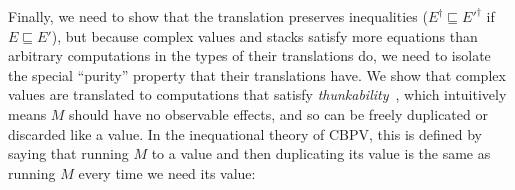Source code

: \documentclass[acmsmall,screen,12pt]{acmart}
\renewcommand{\u}{\underline}
\newcommand{\cbpv}{CBPV}
\newcommand{\cbpvstar}{CBPV*}
\newcommand{\ltdyn}{\sqsubseteq}
\newcommand{\simp}[1]{{#1}^{\dag}}
\newcommand{\kw}[1]{\texttt{#1}\,\,}
\newcommand{\ret}{\kw{ret}}
\begin{document}
Finally, we need to show that the translation preserves inequalities
($\simp{E} \ltdyn \simp{E'}$ if $E \ltdyn E'$), but because complex
values and stacks satisfy more equations than arbitrary computations in
the types of their translations do, we need to isolate the special
``purity'' property that their translations have.
%
We show that complex values are translated to computations that satisfy
\emph{thunkability}~\cite{munchmaccagnoni14nonassociative}, which
%
intuitively means $M$ should have no observable effects, and so
can be freely duplicated or discarded like a value.
%
In the inequational theory of \cbpv\/, this is defined by saying that
running $M$ to a value and then duplicating its value is the same as
running $M$ every time we need its value:
\end{document}

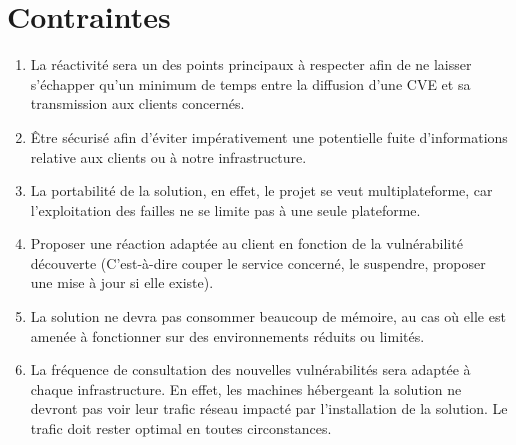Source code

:\section{Contraintes}
\begin{enumerate}
\item La réactivité sera un des points principaux à respecter afin de ne laisser s’échapper qu’un minimum de temps entre la diffusion d’une CVE et sa transmission aux clients concernés.\\
\item Être sécurisé afin d’éviter impérativement une potentielle fuite d’informations relative aux clients ou à notre infrastructure.\\
\item La portabilité de la solution, en effet, le projet se veut multiplateforme, car l’exploitation des failles ne se limite pas à une seule plateforme.\\
\item Proposer une réaction adaptée au client en fonction de la vulnérabilité découverte (C’est-à-dire couper le service concerné, le suspendre, proposer une mise à jour si elle existe).\\
\item La solution ne devra pas consommer beaucoup de mémoire, au cas où elle est amenée à fonctionner sur des environnements réduits ou limités.\\
\item La fréquence de consultation des nouvelles vulnérabilités sera adaptée à chaque infrastructure. En effet, les machines hébergeant la solution ne devront pas voir leur trafic réseau impacté par l’installation de la solution. Le trafic doit rester optimal en toutes circonstances.\\
\end{enumerate}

Work required.
The answer must consist only of the lines from the beginning of the entries above through the line that holds "intuitively means $M$", reproduced exactly and without pictures.

Output of the task.
Source code

: \documentclass[acmsmall,screen,12pt]{acmart}
\renewcommand{\u}{\underline}
\newcommand{\cbpv}{CBPV}
\newcommand{\cbpvstar}{CBPV*}
\newcommand{\ltdyn}{\sqsubseteq}
\newcommand{\simp}[1]{{#1}^{\dag}}
\newcommand{\kw}[1]{\texttt{#1}\,\,}
\newcommand{\ret}{\kw{ret}}
\begin{document}
Finally, we need to show that the translation preserves inequalities
($\simp{E} \ltdyn \simp{E'}$ if $E \ltdyn E'$), but because complex
values and stacks satisfy more equations than arbitrary computations in
the types of their translations do, we need to isolate the special
``purity'' property that their translations have.
%
We show that complex values are translated to computations that satisfy
\emph{thunkability}~\cite{munchmaccagnoni14nonassociative}, which
%
intuitively means $M$ should have no observable effects, and so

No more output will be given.